Redeployment may be performed using any reconfiguring and/or rewriting of reconfigurable and/or rewritable circuit and/or memory elements; alternatively, redeployment may be performed by production of new hardware and/or software components, circuits, instructions, or the like, which may be added to and/or may replace existing hardware and/or software components, circuits, instructions, or the like.

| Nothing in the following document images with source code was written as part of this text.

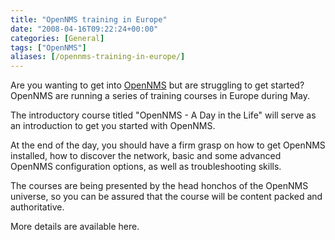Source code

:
 ```yaml
---
title: "OpenNMS training in Europe"
date: "2008-04-16T09:22:24+00:00"
categories: [General]
tags: ["OpenNMS"]
aliases: [/opennms-training-in-europe/]
---
```


Are you wanting to get into [OpenNMS](https://www.opennms.org/) but are struggling to get started? OpenNMS are running a series of training courses in Europe during May.

The introductory course titled  "OpenNMS - A Day in the Life" will serve as an introduction to get you started with OpenNMS.

At the end of the day, you should have a firm grasp on how to get OpenNMS installed, how to discover the network, basic and some advanced OpenNMS configuration options, as well as troubleshooting skills.

The courses are being presented by the head honchos of the OpenNMS universe, so you can be assured that the course will be content packed and authoritative.

More details are available here.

Further referring to FIG. 6, one or more processes or algorithms described above may be performed by at least a dedicated hardware unit 636. A “dedicated hardware unit,” for the purposes of this figure, is a hardware component, circuit, or the like, aside from a principal control circuit and/or processor performing method steps as described in this disclosure, that is specifically designated or selected to perform one or more specific tasks and/or processes described in reference to this figure, such as without limitation preconditioning and/or sanitization of training data and/or training a machine-learning algorithm and/or model. A dedicated hardware unit 636 may include, without limitation, a hardware unit that can perform iterative or massed calculations, such as matrix-based calculations to update or tune parameters, weights, coefficients, and/or biases of machine-learning models and/or neural networks, efficiently using pipelining, parallel processing, or the like; such a hardware unit may be optimized for such processes by, for instance, including dedicated circuitry for matrix and/or signal processing operations that includes, e.g., multiple arithmetic and/or logical circuit units such as multipliers and/or adders that can act simultaneously and/or in parallel or the like. Such dedicated hardware units 636 may include, without limitation, graphical processing units (GPUs), dedicated signal processing modules, FPGA or other reconfigurable hardware that has been configured to instantiate parallel processing units for one or more specific tasks, or the like, A computing device, processor, apparatus, or module may be configured to instruct one or more dedicated hardware units 636 to perform one or more operations described herein, such as evaluation of model and/or algorithm outputs, one-time or iterative updates to parameters, coefficients, weights, and/or biases, and/or any other operations such as vector and/or matrix operations as described in this disclosure.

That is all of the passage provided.